# What you are asked to do
Output the data below exactly, images excluded.

─── Exercise input

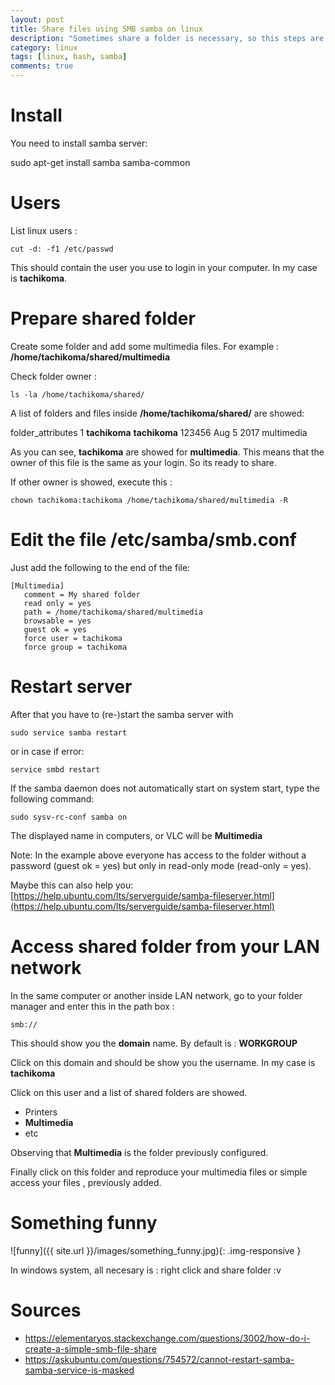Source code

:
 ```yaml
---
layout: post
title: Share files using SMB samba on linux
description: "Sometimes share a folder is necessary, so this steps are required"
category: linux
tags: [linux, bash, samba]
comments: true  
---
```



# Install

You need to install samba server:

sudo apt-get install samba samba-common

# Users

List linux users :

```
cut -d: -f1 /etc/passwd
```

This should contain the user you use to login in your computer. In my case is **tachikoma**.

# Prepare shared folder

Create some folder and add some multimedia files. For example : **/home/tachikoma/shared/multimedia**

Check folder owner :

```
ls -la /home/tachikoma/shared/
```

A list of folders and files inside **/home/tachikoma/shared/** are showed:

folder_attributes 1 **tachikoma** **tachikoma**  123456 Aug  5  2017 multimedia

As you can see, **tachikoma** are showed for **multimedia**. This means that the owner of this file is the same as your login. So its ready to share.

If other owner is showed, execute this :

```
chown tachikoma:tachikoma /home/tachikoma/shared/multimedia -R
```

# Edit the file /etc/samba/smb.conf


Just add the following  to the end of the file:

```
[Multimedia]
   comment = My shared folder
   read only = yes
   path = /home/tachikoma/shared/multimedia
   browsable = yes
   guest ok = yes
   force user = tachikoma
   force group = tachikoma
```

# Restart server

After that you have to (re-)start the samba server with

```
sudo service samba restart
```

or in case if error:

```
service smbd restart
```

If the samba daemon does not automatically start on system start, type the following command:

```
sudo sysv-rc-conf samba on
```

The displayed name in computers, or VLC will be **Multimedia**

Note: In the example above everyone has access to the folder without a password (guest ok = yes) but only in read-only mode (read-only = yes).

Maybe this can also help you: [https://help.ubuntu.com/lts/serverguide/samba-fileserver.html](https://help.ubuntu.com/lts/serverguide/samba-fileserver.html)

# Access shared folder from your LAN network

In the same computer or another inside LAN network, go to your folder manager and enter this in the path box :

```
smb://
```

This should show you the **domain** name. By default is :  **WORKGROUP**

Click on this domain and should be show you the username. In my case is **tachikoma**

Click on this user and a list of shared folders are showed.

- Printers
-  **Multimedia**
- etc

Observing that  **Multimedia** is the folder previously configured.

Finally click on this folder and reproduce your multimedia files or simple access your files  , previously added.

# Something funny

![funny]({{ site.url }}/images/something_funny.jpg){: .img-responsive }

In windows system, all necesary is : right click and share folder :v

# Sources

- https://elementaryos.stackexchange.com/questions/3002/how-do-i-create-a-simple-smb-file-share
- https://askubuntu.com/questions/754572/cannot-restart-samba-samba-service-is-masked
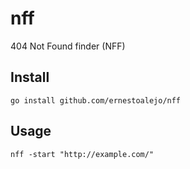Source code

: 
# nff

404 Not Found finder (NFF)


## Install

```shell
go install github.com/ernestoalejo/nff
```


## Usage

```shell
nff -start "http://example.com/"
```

──────

# Task response
Source code

:
 ```yaml
---
layout: post
title: Share files using SMB samba on linux
description: "Sometimes share a folder is necessary, so this steps are required"
category: linux
tags: [linux, bash, samba]
comments: true  
---
```



# Install

You need to install samba server:

sudo apt-get install samba samba-common

# Users

List linux users :

```
cut -d: -f1 /etc/passwd
```

This should contain the user you use to login in your computer. In my case is **tachikoma**.

# Prepare shared folder

Create some folder and add some multimedia files. For example : **/home/tachikoma/shared/multimedia**

Check folder owner :

```
ls -la /home/tachikoma/shared/
```

A list of folders and files inside **/home/tachikoma/shared/** are showed:

folder_attributes 1 **tachikoma** **tachikoma**  123456 Aug  5  2017 multimedia

As you can see, **tachikoma** are showed for **multimedia**. This means that the owner of this file is the same as your login. So its ready to share.

If other owner is showed, execute this :

```
chown tachikoma:tachikoma /home/tachikoma/shared/multimedia -R
```

# Edit the file /etc/samba/smb.conf


Just add the following  to the end of the file:

```
[Multimedia]
   comment = My shared folder
   read only = yes
   path = /home/tachikoma/shared/multimedia
   browsable = yes
   guest ok = yes
   force user = tachikoma
   force group = tachikoma
```

# Restart server

After that you have to (re-)start the samba server with

```
sudo service samba restart
```

or in case if error:

```
service smbd restart
```

If the samba daemon does not automatically start on system start, type the following command:

```
sudo sysv-rc-conf samba on
```

The displayed name in computers, or VLC will be **Multimedia**

Note: In the example above everyone has access to the folder without a password (guest ok = yes) but only in read-only mode (read-only = yes).

Maybe this can also help you: [https://help.ubuntu.com/lts/serverguide/samba-fileserver.html](https://help.ubuntu.com/lts/serverguide/samba-fileserver.html)

# Access shared folder from your LAN network

In the same computer or another inside LAN network, go to your folder manager and enter this in the path box :

```
smb://
```

This should show you the **domain** name. By default is :  **WORKGROUP**

Click on this domain and should be show you the username. In my case is **tachikoma**

Click on this user and a list of shared folders are showed.

- Printers
-  **Multimedia**
- etc

Observing that  **Multimedia** is the folder previously configured.

Finally click on this folder and reproduce your multimedia files or simple access your files  , previously added.

# Something funny

![funny]({{ site.url }}/images/something_funny.jpg){: .img-responsive }

In windows system, all necesary is : right click and share folder :v

# Sources

- https://elementaryos.stackexchange.com/questions/3002/how-do-i-create-a-simple-smb-file-share
- https://askubuntu.com/questions/754572/cannot-restart-samba-samba-service-is-masked
Source code

: 
# nff

404 Not Found finder (NFF)


## Install

```shell
go install github.com/ernestoalejo/nff
```


## Usage

```shell
nff -start "http://example.com/"
```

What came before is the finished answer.